[TASK INSTRUCTIONS]
Transcribe every entry that follows, word for word, and omit the images.

[MATERIAL PROVIDED]

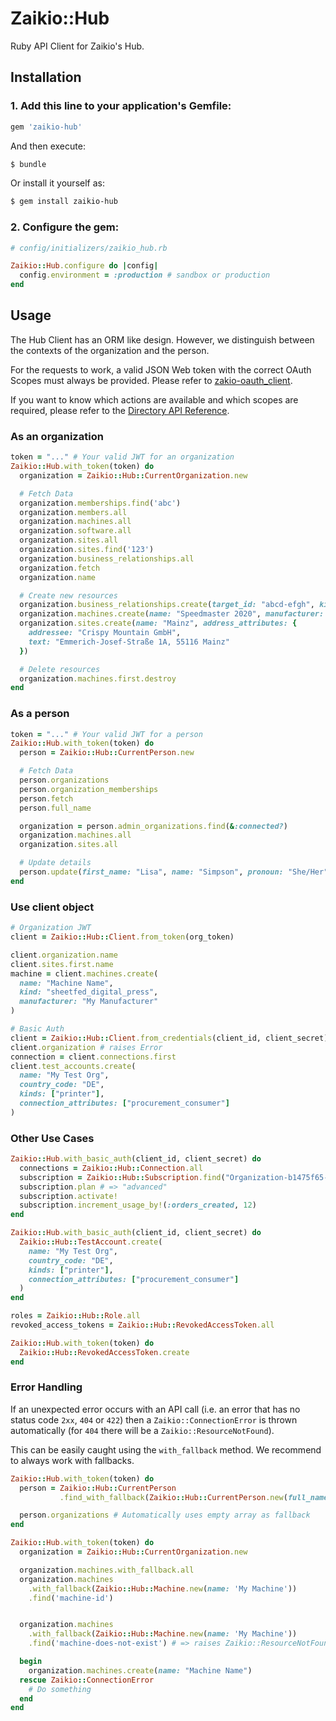 # Zaikio::Hub

Ruby API Client for Zaikio's Hub.

## Installation

### 1. Add this line to your application's Gemfile:

```ruby
gem 'zaikio-hub'
```

And then execute:
```bash
$ bundle
```

Or install it yourself as:
```bash
$ gem install zaikio-hub
```

### 2. Configure the gem:

```rb
# config/initializers/zaikio_hub.rb

Zaikio::Hub.configure do |config|
  config.environment = :production # sandbox or production
end
```


## Usage

The Hub Client has an ORM like design. However, we distinguish between the contexts of the organization and the person.

For the requests to work, a valid JSON Web token with the correct OAuth Scopes must always be provided. Please refer to [zakio-oauth_client](https://github.com/zaikio/zaikio-oauth_client).

If you want to know which actions are available and which scopes are required, please refer to the [Directory API Reference](https://docs.zaikio.com/api/directory/directory.html).

### As an organization

```rb
token = "..." # Your valid JWT for an organization
Zaikio::Hub.with_token(token) do
  organization = Zaikio::Hub::CurrentOrganization.new

  # Fetch Data
  organization.memberships.find('abc')
  organization.members.all
  organization.machines.all
  organization.software.all
  organization.sites.all
  organization.sites.find('123')
  organization.business_relationships.all
  organization.fetch
  organization.name

  # Create new resources
  organization.business_relationships.create(target_id: "abcd-efgh", kind: "printer", reference: "a-123")
  organization.machines.create(name: "Speedmaster 2020", manufacturer: "heidelberg", kind: "sheetfed_digital_press", serial_number: "HDB1337", site_id: "d6308910-f5ae-58c0-aba7-d099947845c6")
  organization.sites.create(name: "Mainz", address_attributes: {
    addressee: "Crispy Mountain GmbH",
    text: "Emmerich-Josef-Straße 1A, 55116 Mainz"
  })

  # Delete resources
  organization.machines.first.destroy
end
```

### As a person

```rb
token = "..." # Your valid JWT for a person
Zaikio::Hub.with_token(token) do
  person = Zaikio::Hub::CurrentPerson.new

  # Fetch Data
  person.organizations
  person.organization_memberships
  person.fetch
  person.full_name

  organization = person.admin_organizations.find(&:connected?)
  organization.machines.all
  organization.sites.all

  # Update details
  person.update(first_name: "Lisa", name: "Simpson", pronoun: "She/Her")
end
```

### Use client object

```rb
# Organization JWT
client = Zaikio::Hub::Client.from_token(org_token)

client.organization.name
client.sites.first.name
machine = client.machines.create(
  name: "Machine Name",
  kind: "sheetfed_digital_press",
  manufacturer: "My Manufacturer"
)

# Basic Auth
client = Zaikio::Hub::Client.from_credentials(client_id, client_secret)
client.organization # raises Error
connection = client.connections.first
client.test_accounts.create(
  name: "My Test Org",
  country_code: "DE",
  kinds: ["printer"],
  connection_attributes: ["procurement_consumer"]
)
```

### Other Use Cases

```rb
Zaikio::Hub.with_basic_auth(client_id, client_secret) do
  connections = Zaikio::Hub::Connection.all
  subscription = Zaikio::Hub::Subscription.find("Organization-b1475f65-236c-58b8-96e1-e1778b43beb7")
  subscription.plan # => "advanced"
  subscription.activate!
  subscription.increment_usage_by!(:orders_created, 12)
end

Zaikio::Hub.with_basic_auth(client_id, client_secret) do
  Zaikio::Hub::TestAccount.create(
    name: "My Test Org",
    country_code: "DE",
    kinds: ["printer"],
    connection_attributes: ["procurement_consumer"]
  )
end

roles = Zaikio::Hub::Role.all
revoked_access_tokens = Zaikio::Hub::RevokedAccessToken.all

Zaikio::Hub.with_token(token) do
  Zaikio::Hub::RevokedAccessToken.create
end
```

### Error Handling

If an unexpected error occurs with an API call (i.e. an error that has no status code `2xx`, `404` or `422`) then a `Zaikio::ConnectionError` is thrown automatically (for `404` there will be a `Zaikio::ResourceNotFound`).

This can be easily caught using the `with_fallback` method. We recommend to always work with fallbacks.

```rb
Zaikio::Hub.with_token(token) do
  person = Zaikio::Hub::CurrentPerson
           .find_with_fallback(Zaikio::Hub::CurrentPerson.new(full_name: "Hello World"))

  person.organizations # Automatically uses empty array as fallback
end

Zaikio::Hub.with_token(token) do
  organization = Zaikio::Hub::CurrentOrganization.new

  organization.machines.with_fallback.all
  organization.machines
    .with_fallback(Zaikio::Hub::Machine.new(name: 'My Machine'))
    .find('machine-id')


  organization.machines
    .with_fallback(Zaikio::Hub::Machine.new(name: 'My Machine'))
    .find('machine-does-not-exist') # => raises Zaikio::ResourceNotFound

  begin
    organization.machines.create(name: "Machine Name")
  rescue Zaikio::ConnectionError
    # Do something
  end
end
```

[RESULT]
 # Zaikio::Hub

Ruby API Client for Zaikio's Hub.

## Installation

### 1. Add this line to your application's Gemfile:

```ruby
gem 'zaikio-hub'
```

And then execute:
```bash
$ bundle
```

Or install it yourself as:
```bash
$ gem install zaikio-hub
```

### 2. Configure the gem:

```rb
# config/initializers/zaikio_hub.rb

Zaikio::Hub.configure do |config|
  config.environment = :production # sandbox or production
end
```


## Usage

The Hub Client has an ORM like design. However, we distinguish between the contexts of the organization and the person.

For the requests to work, a valid JSON Web token with the correct OAuth Scopes must always be provided. Please refer to [zakio-oauth_client](https://github.com/zaikio/zaikio-oauth_client).

If you want to know which actions are available and which scopes are required, please refer to the [Directory API Reference](https://docs.zaikio.com/api/directory/directory.html).

### As an organization

```rb
token = "..." # Your valid JWT for an organization
Zaikio::Hub.with_token(token) do
  organization = Zaikio::Hub::CurrentOrganization.new

  # Fetch Data
  organization.memberships.find('abc')
  organization.members.all
  organization.machines.all
  organization.software.all
  organization.sites.all
  organization.sites.find('123')
  organization.business_relationships.all
  organization.fetch
  organization.name

  # Create new resources
  organization.business_relationships.create(target_id: "abcd-efgh", kind: "printer", reference: "a-123")
  organization.machines.create(name: "Speedmaster 2020", manufacturer: "heidelberg", kind: "sheetfed_digital_press", serial_number: "HDB1337", site_id: "d6308910-f5ae-58c0-aba7-d099947845c6")
  organization.sites.create(name: "Mainz", address_attributes: {
    addressee: "Crispy Mountain GmbH",
    text: "Emmerich-Josef-Straße 1A, 55116 Mainz"
  })

  # Delete resources
  organization.machines.first.destroy
end
```

### As a person

```rb
token = "..." # Your valid JWT for a person
Zaikio::Hub.with_token(token) do
  person = Zaikio::Hub::CurrentPerson.new

  # Fetch Data
  person.organizations
  person.organization_memberships
  person.fetch
  person.full_name

  organization = person.admin_organizations.find(&:connected?)
  organization.machines.all
  organization.sites.all

  # Update details
  person.update(first_name: "Lisa", name: "Simpson", pronoun: "She/Her")
end
```

### Use client object

```rb
# Organization JWT
client = Zaikio::Hub::Client.from_token(org_token)

client.organization.name
client.sites.first.name
machine = client.machines.create(
  name: "Machine Name",
  kind: "sheetfed_digital_press",
  manufacturer: "My Manufacturer"
)

# Basic Auth
client = Zaikio::Hub::Client.from_credentials(client_id, client_secret)
client.organization # raises Error
connection = client.connections.first
client.test_accounts.create(
  name: "My Test Org",
  country_code: "DE",
  kinds: ["printer"],
  connection_attributes: ["procurement_consumer"]
)
```

### Other Use Cases

```rb
Zaikio::Hub.with_basic_auth(client_id, client_secret) do
  connections = Zaikio::Hub::Connection.all
  subscription = Zaikio::Hub::Subscription.find("Organization-b1475f65-236c-58b8-96e1-e1778b43beb7")
  subscription.plan # => "advanced"
  subscription.activate!
  subscription.increment_usage_by!(:orders_created, 12)
end

Zaikio::Hub.with_basic_auth(client_id, client_secret) do
  Zaikio::Hub::TestAccount.create(
    name: "My Test Org",
    country_code: "DE",
    kinds: ["printer"],
    connection_attributes: ["procurement_consumer"]
  )
end

roles = Zaikio::Hub::Role.all
revoked_access_tokens = Zaikio::Hub::RevokedAccessToken.all

Zaikio::Hub.with_token(token) do
  Zaikio::Hub::RevokedAccessToken.create
end
```

### Error Handling

If an unexpected error occurs with an API call (i.e. an error that has no status code `2xx`, `404` or `422`) then a `Zaikio::ConnectionError` is thrown automatically (for `404` there will be a `Zaikio::ResourceNotFound`).

This can be easily caught using the `with_fallback` method. We recommend to always work with fallbacks.

```rb
Zaikio::Hub.with_token(token) do
  person = Zaikio::Hub::CurrentPerson
           .find_with_fallback(Zaikio::Hub::CurrentPerson.new(full_name: "Hello World"))

  person.organizations # Automatically uses empty array as fallback
end

Zaikio::Hub.with_token(token) do
  organization = Zaikio::Hub::CurrentOrganization.new

  organization.machines.with_fallback.all
  organization.machines
    .with_fallback(Zaikio::Hub::Machine.new(name: 'My Machine'))
    .find('machine-id')


  organization.machines
    .with_fallback(Zaikio::Hub::Machine.new(name: 'My Machine'))
    .find('machine-does-not-exist') # => raises Zaikio::ResourceNotFound

  begin
    organization.machines.create(name: "Machine Name")
  rescue Zaikio::ConnectionError
    # Do something
  end
end
```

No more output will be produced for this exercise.